On 19 November 1917, Grenfell, who was a lieutenant brevetted as a temporary major, reverted from squadron leader back to flight commander and temporary captain with seniority set back 5 September 1915.

Having scored five of his victories in the Morane-Saulnier N, he was the most successful pilot in the type.

==Post World War I service==
Despite his setback, Grenfell remained in the Royal Air Force. In December 1918, he was selected as officer commanding of RAF Biggin Hill. In December 1918, he reverted from major back to captain.
In 1923, he transferred from 27 Squadron in India to 1 Squadron in Iraq. On 30 June 1923, he was promoted from flight lieutenant to squadron leader.

On 1 January 1924, he was transferred to the RAF Depot on Home Establishment. Then, while assigned to 7 Squadron, he and Charles Portal won the Laurence Minot memorial bombing trophy in September 1927.

On 1 July 1931, he was promoted squadron leader to wing commander. On 3 August 1931, he was transferred to RAF Gosport for admin duties. It was during this stretch that he served in administrative capacity; in mid 1932, Grenfell took on flying duties at Gosport.

In January 1933, he was once again selected as OC of RAF Biggin Hill. This would be the most momentous assignment of his life. Beginning 4 August 1935 and extending for seven months, he was in charge of experiments in intercepting attacking enemy aircraft. The system of ground control that was developed was integrated with the brand new radar that was being developed; that same system would be the key to British victory in the Battle of Britain and the continued existence of Britain.

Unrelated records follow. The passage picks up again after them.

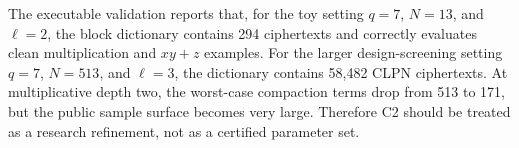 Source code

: The executable validation reports that, for the toy setting $q=7$, $N=13$, and $\ell=2$, the block dictionary contains 294 ciphertexts and correctly evaluates clean multiplication and $xy+z$ examples.  For the larger design-screening setting $q=7$, $N=513$, and $\ell=3$, the dictionary contains 58,482 CLPN ciphertexts.  At multiplicative depth two, the worst-case compaction terms drop from 513 to 171, but the public sample surface becomes very large.  Therefore C2 should be treated as a research refinement, not as a certified parameter set.
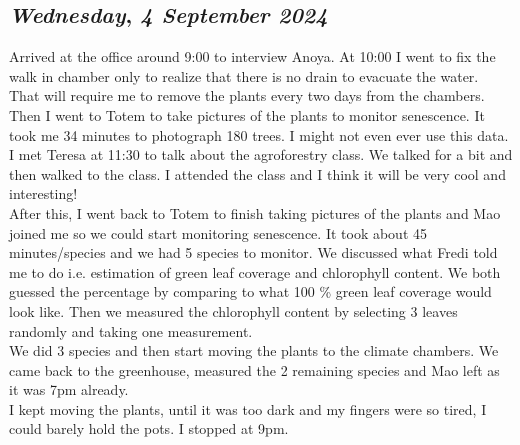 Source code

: \def\day{\textit{4 September 2024}}
\def\weekday{\textit{Wednesday}}
\subsection*{\weekday, \day}
Arrived at the office around 9:00 to interview Anoya.
At 10:00 I went to fix the walk in chamber only to realize that there is no drain to evacuate the water. That will require me to remove the plants every two days from the chambers.
Then I went to Totem to take pictures of the plants to monitor senescence. It took me 34 minutes to photograph 180 trees. I might not even ever use this data.\\

I met Teresa at 11:30 to talk about the agroforestry class.  We talked for a bit and then walked to the class. I attended the class and I think it will be very cool and interesting! \\
After this, I went back to Totem to finish taking pictures of the plants and Mao joined me so we could start monitoring senescence. It took about 45 minutes/species and we had 5 species to monitor. We discussed what Fredi told me to do i.e. estimation of green leaf coverage and chlorophyll content. We both guessed the percentage by comparing to what 100 \% green leaf coverage would look like. Then we measured the chlorophyll content by selecting 3 leaves randomly and taking one measurement. \\
We did 3 species and then start moving the plants to the climate chambers. We came back to the greenhouse, measured the 2 remaining species and Mao left as it was 7pm already. \\
I kept moving the plants, until it was too dark and my fingers were so tired, I could barely hold the pots. I stopped at 9pm.

\def\day{\textit{5 September 2024}}
\def\weekday{\textit{Thursday}}
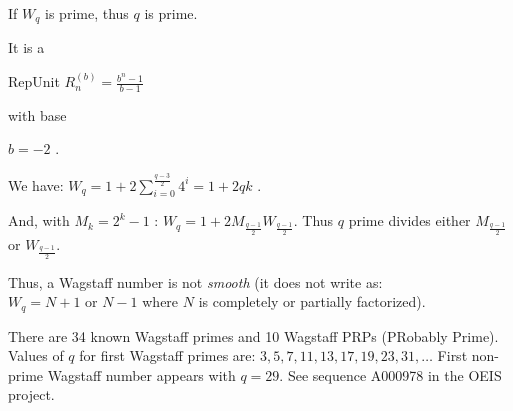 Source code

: \documentclass[latin1]{quadrature}
\newif\ifenfrancais
\begin{document}
\begin{article}
\begin{article}
 \vspace{.05in}
 \ifenfrancais
 
$W_q$ premier implique : $q$ premier.
\else
If $W_q$ is prime, thus $q$ is prime.
\fi

\vspace{.03in}

\ifenfrancais
C'est aussi un 
\else
It is a
\fi
 RepUnit $R_n^{(b)} = \frac{\displaystyle b^n-1}{\displaystyle b-1}$
 \ifenfrancais
 avec 
\else
  with base
\fi
 $b=-2$ .

\vspace{.03in}


\ifenfrancais
Nous avons: $W_q = 1+2 \displaystyle \sum_{i=0}^{\frac{q-3}{2}}4^i = 1 + 2qk $ .


Et, avec $M_k=2^k-1$ : $W_q = 1+2 \displaystyle  M_{\frac{q-1}{2}} W_{\frac{q-1}{2}}$.

Ainsi, si $q$ est premier, il divise soit $M_{\frac{q-1}{2}}$ soit $W_{\frac{q-1}{2}}$.
\else
We have: $W_q = 1+2 \displaystyle \sum_{i=0}^{\frac{q-3}{2}}4^i = 1 + 2qk $ .


And, with $M_k=2^k-1$ : $W_q = 1+2 \displaystyle  M_{\frac{q-1}{2}} W_{\frac{q-1}{2}}$. Thus $q$ prime divides either $M_{\frac{q-1}{2}}$ or $W_{\frac{q-1}{2}}$.
\fi

\vspace{.1in}

\ifenfrancais
Donc, un nombre de Wagstaff n'est pas \emph{smooth} (il ne s'\'ecrit pas sous la forme : $W_q=N\pm1$ o\`u $N$ est enti\`erement ou partiellement factoris\'e).
\else
Thus, a Wagstaff number is not \emph{smooth} (it does not write as: $W_q=N+1 \text{ or } N-1$ where $N$ is completely or partially factorized).
\fi


\vspace{.1in}

\ifenfrancais
Il existe 34 nombres de Wagstaff premiers connus et 10 PRPs (Probably Prime) de Wagstaff.
Les premi\`eres valeurs de $q$ donnant un nombre de Wagstaff premier sont : $3, 5, 7, 11, 13, 17, 19, 23, 31, \dots$ Le premier Wagstaff non-premier appara\^t avec $q=29$.
Voir la s\'equence A000978 du projet OEIS.
\else
There are 34 known Wagstaff primes and 10 Wagstaff PRPs (PRobably Prime).
Values of $q$ for first Wagstaff primes are: $3, 5, 7, 11, 13, 17, 19, 23, 31, \dots$  First non-prime Wagstaff number appears with $q=29$.
See sequence A000978 in the OEIS project.
\fi


\end{article}
\end{article}
\end{document}
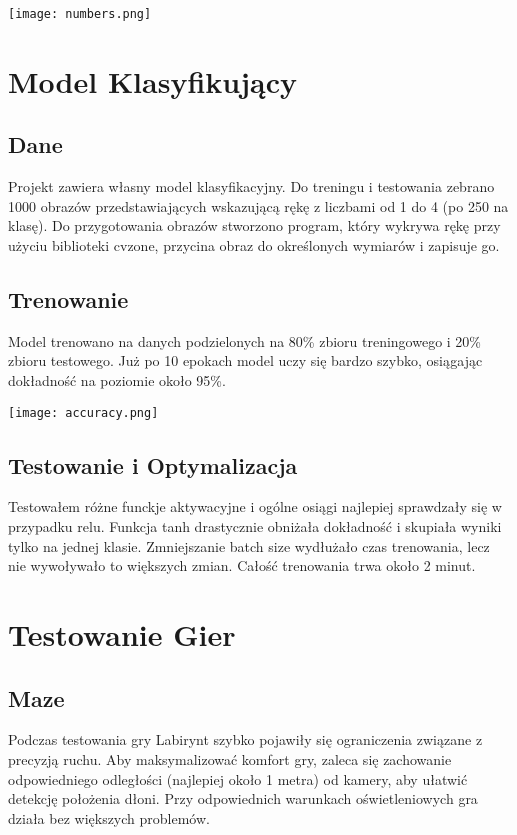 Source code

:\documentclass{article}
\begin{document}
\texttt{[image: numbers.png]}

\section{Model Klasyfikujący}
\subsection{Dane}
Projekt zawiera własny model klasyfikacyjny. Do treningu i testowania zebrano 1000 obrazów przedstawiających wskazującą rękę z liczbami od 1 do 4 (po 250 na klasę). Do przygotowania obrazów stworzono program, który wykrywa rękę przy użyciu biblioteki cvzone, przycina obraz do określonych wymiarów i zapisuje go.

\subsection{Trenowanie}
Model trenowano na danych podzielonych na 80\% zbioru treningowego i 20\% zbioru testowego. Już po 10 epokach model uczy się bardzo szybko, osiągając dokładność na poziomie około 95\%.

\texttt{[image: accuracy.png]}

\subsection{Testowanie i Optymalizacja}
Testowałem różne funckje aktywacyjne i ogólne osiągi najlepiej sprawdzały się w przypadku relu. Funkcja tanh drastycznie obniżała dokładność i skupiała wyniki tylko na jednej klasie. Zmniejszanie batch size wydłużało czas trenowania, lecz nie wywoływało to większych zmian. Całość trenowania trwa około 2 minut.

\section{Testowanie Gier}
\subsection{Maze}
Podczas testowania gry Labirynt szybko pojawiły się ograniczenia związane z precyzją ruchu. Aby maksymalizować komfort gry, zaleca się zachowanie odpowiedniego odległości (najlepiej około 1 metra) od kamery, aby ułatwić detekcję położenia dłoni. Przy odpowiednich warunkach oświetleniowych gra działa bez większych problemów.
\end{document}
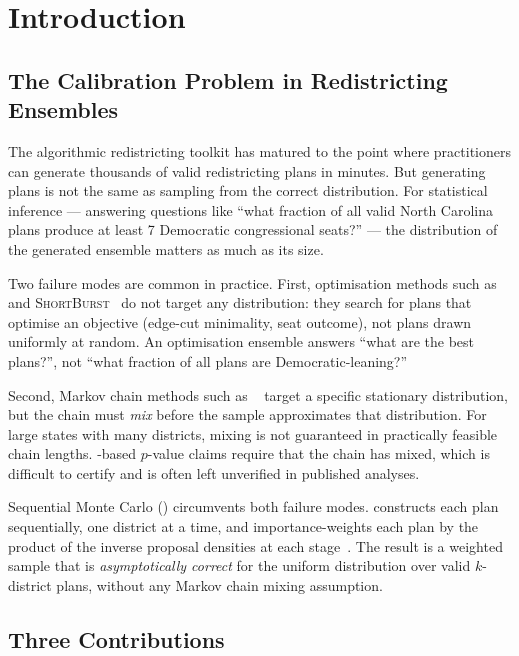 \section{Introduction}
\label{sec:introduction}

\subsection{The Calibration Problem in Redistricting Ensembles}

The algorithmic redistricting toolkit has matured to the point where
practitioners can generate thousands of valid redistricting plans in minutes.
But generating plans is not the same as sampling from the correct
distribution.
For statistical inference --- answering questions like ``what fraction of all
valid North Carolina plans produce at least 7 Democratic congressional seats?''
--- the distribution of the generated ensemble matters as much as its size.

Two failure modes are common in practice.
First, optimisation methods such as \cs{}~\citep{b11paper} and
\textsc{ShortBurst}~\citep{cannon2022,g6paper} do not target any
distribution: they search for plans that optimise an objective (edge-cut
minimality, seat outcome), not plans drawn uniformly at random.
An optimisation ensemble answers ``what are the best plans?'', not ``what
fraction of all plans are Democratic-leaning?''

Second, Markov chain methods such as \recom{}~\citep{deford2021} target a
specific stationary distribution, but the chain must \emph{mix} before the
sample approximates that distribution.
For large states with many districts, mixing is not guaranteed in
practically feasible chain lengths.
\recom{}-based $p$-value claims require that the chain has mixed, which is
difficult to certify and is often left unverified in published analyses.

Sequential Monte Carlo (\smc{}) circumvents both failure modes.
\smc{} constructs each plan sequentially, one district at a time, and
importance-weights each plan by the product of the inverse proposal densities
at each stage~\citep{fifield2020}.
The result is a weighted sample that is \emph{asymptotically correct} for the
uniform distribution over valid $k$-district plans, without any Markov chain
mixing assumption.

\subsection{Three Contributions}

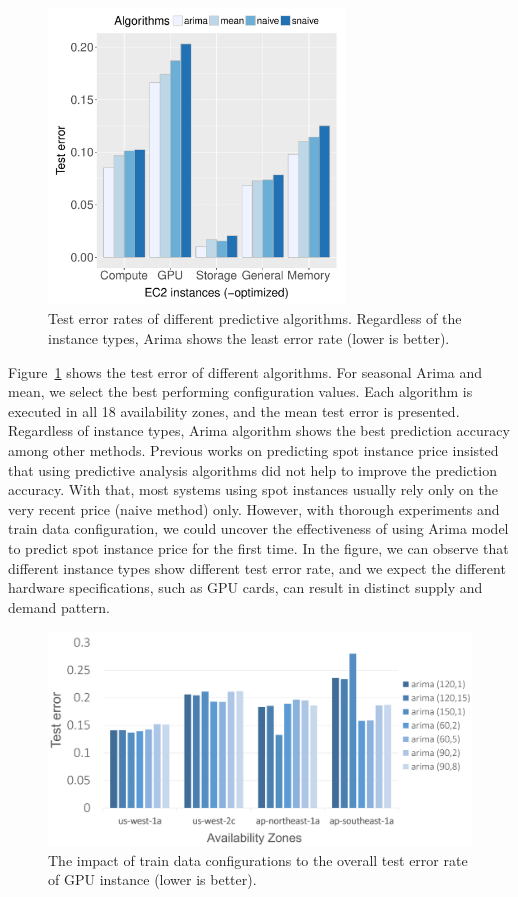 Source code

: \documentclass[graybox]{svmult}
\begin{document}
\begin{figure}
  \centering\includegraphics[width=0.7\textwidth]{figures/algorithm-compare-different-instance-type.pdf}\caption{Test error rates of different predictive algorithms. Regardless of the instance types, Arima shows the least error rate (lower is better).\label{fig:algo-diff-inst}}
\end{figure}

Figure~\ref{fig:algo-diff-inst} shows the test error of different algorithms. For seasonal Arima and mean, we select the best performing configuration values. Each algorithm is executed in all 18 availability zones, and the mean test error is presented. Regardless of instance types, Arima algorithm shows the best prediction accuracy among other methods. Previous works on predicting spot instance price insisted that using predictive analysis algorithms did not help to improve the prediction accuracy. With that, most systems using spot instances usually rely only on the very recent price (naive method) only. However, with thorough experiments and train data configuration, we could uncover the effectiveness of using Arima model to predict spot instance price for the first time. In the figure, we can observe that different instance types show different test error rate, and we expect the different hardware specifications, such as GPU cards, can result in distinct supply and demand pattern.  

\begin{figure}
  \centering\includegraphics[width=1.0\textwidth]{figures/g2-4m-l.png}\caption{The impact of train data configurations to the overall test error rate of GPU instance (lower is better).\label{fig:g2-param-diverse}}
\end{figure}
\end{document}
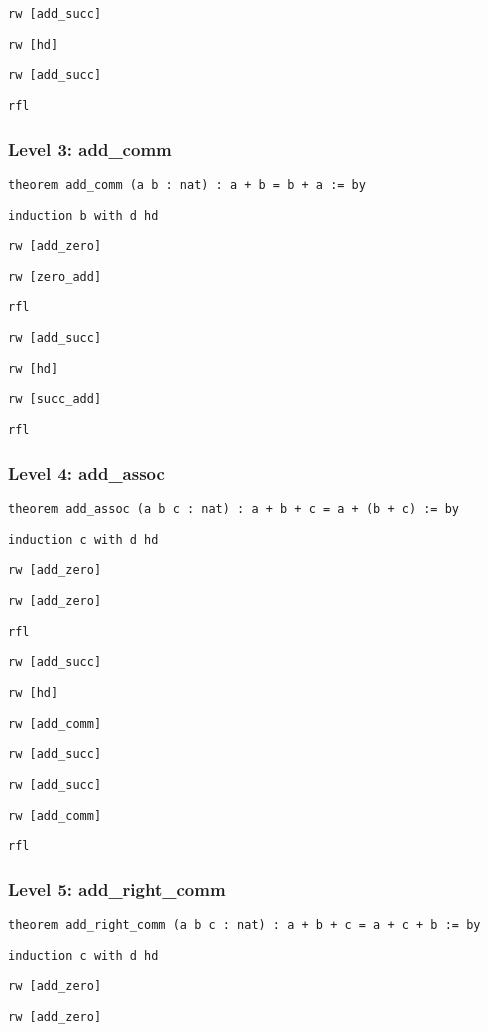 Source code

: \documentclass{article}
\begin{document}
\texttt{rw [add\_succ]}

\texttt{rw [hd]}

\texttt{rw [add\_succ]}

\texttt{rfl}

\subsubsection*{Level 3: add\_comm}
\texttt{theorem add\_comm (a b : nat) : a + b = b + a := by}

\texttt{induction b with d hd}

\texttt{rw [add\_zero]}

\texttt{rw [zero\_add]}

\texttt{rfl}

\texttt{rw [add\_succ]}

\texttt{rw [hd]}

\texttt{rw [succ\_add]}

\texttt{rfl}

\subsubsection*{Level 4: add\_assoc}
\texttt{theorem add\_assoc (a b c : nat) : a + b + c = a + (b + c) := by}

\texttt{induction c with d hd}

\texttt{rw [add\_zero]}

\texttt{rw [add\_zero]}

\texttt{rfl}

\texttt{rw [add\_succ]}

\texttt{rw [hd]}

\texttt{rw [add\_comm]}

\texttt{rw [add\_succ]}

\texttt{rw [add\_succ]}

\texttt{rw [add\_comm]}

\texttt{rfl}

\subsubsection*{Level 5: add\_right\_comm}

\texttt{theorem add\_right\_comm (a b c : nat) : a + b + c = a + c + b := by}

\texttt{induction c with d hd}

\texttt{rw [add\_zero]}

\texttt{rw [add\_zero]}
\end{document}
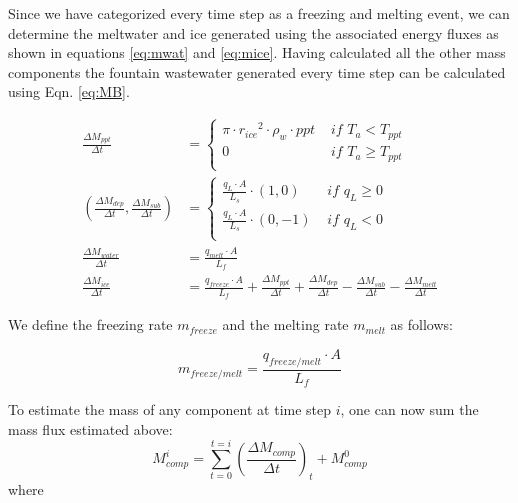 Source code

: \documentclass[utf8]{frontiersSCNS} %
\begin{document}
Since we have categorized every time step as a freezing and melting event, we can determine the meltwater and  ice
generated using the associated energy fluxes as shown in equations \ref{eq:mwat} and \ref{eq:mice}. Having
calculated all the other mass components the fountain wastewater generated every time step can be calculated using
Eqn. \ref{eq:MB}.

\begin{subequations}
	\label{equations}
	\begin{align}
		\label{eq:ppt}
		\frac{\Delta M_{ppt}}{\Delta t}                                    & = \left\{ \begin{array}{ll} \pi \cdot {r_{ice}}^2 \cdot
			\rho_{w}\cdot ppt & \textit{ if } T_{a} < T_{ppt} \\ 0 & \textit{ if } T_{a} \geq T_{ppt} \\\end{array} \right.                                      \\
		\label{eq:vap}
		(\frac{\Delta M_{dep}}{\Delta t}, \frac{\Delta M_{sub}}{\Delta t}) & = \left\{ \begin{array}{ll} \frac{q_{L}
			\cdot A}{L_s}\cdot (1,0)  & \textit{ if } q_{L} \geq 0 \\ \frac{q_{L}
			\cdot A}{L_s}\cdot (0,-1) & \textit{ if } q_{L} < 0    \\\end{array} \right.                                      \\
		\label{eq:mwat}
		\frac{\Delta M_{water}}{\Delta t}                                  & = \frac{q_{melt} \cdot A }{L_f}                                                   \\
		\label{eq:mice}
		\frac{\Delta M_{ice}}{\Delta t}                                    & = \frac{q_{freeze}\cdot A }{L_f} + \frac{\Delta M_{ppt}}{\Delta t} + \frac{\Delta
			M_{dep}}{\Delta t}- \frac{\Delta M_{sub}}{\Delta t}- \frac{\Delta M_{melt}}{\Delta t}
	\end{align}
\end{subequations}

We define the freezing rate $m_{freeze}$ and the melting rate $m_{melt}$ as follows:

\begin{equation}
	m_{freeze/melt} = \frac{q_{freeze/melt} \cdot A }{L_f}
\end{equation}

To estimate the mass of any component at time step $i$, one can now sum the mass flux estimated above:
\begin{equation} M_{comp}^i = \sum_{t=0}^{t=i} (\frac{\Delta M_{comp}}{\Delta t})_{t} + M_{comp}^0 \end{equation}
where
\end{document}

On 1 January 1937, Grenfell was promoted from wing commander to group captain. He was briefly OC of RAF Thornaby 12 May 1938 – 28 July 1938. On 28 August 1938, he moved on to the same post at RAF Gosport. On 17 February 1942, he retired from the military.

==Honours and awards==
Military Cross (MC)

Lieutenant (temporary Captain) Eustace Osborne Grenfell, Royal Artillery and Royal Flying Corps.
For conspicuous gallantry and skill. He attacked single-handed and brought down three Fokker aeroplanes. Captain Grenfell has shown great bravery and initiative at all times." (Supplement to the London Gazette, 15 March 1916) 2877

Awarded the Air Force Cross on 2 November 1918.

Awarded the Distinguished Flying Cross on 30 May 1924.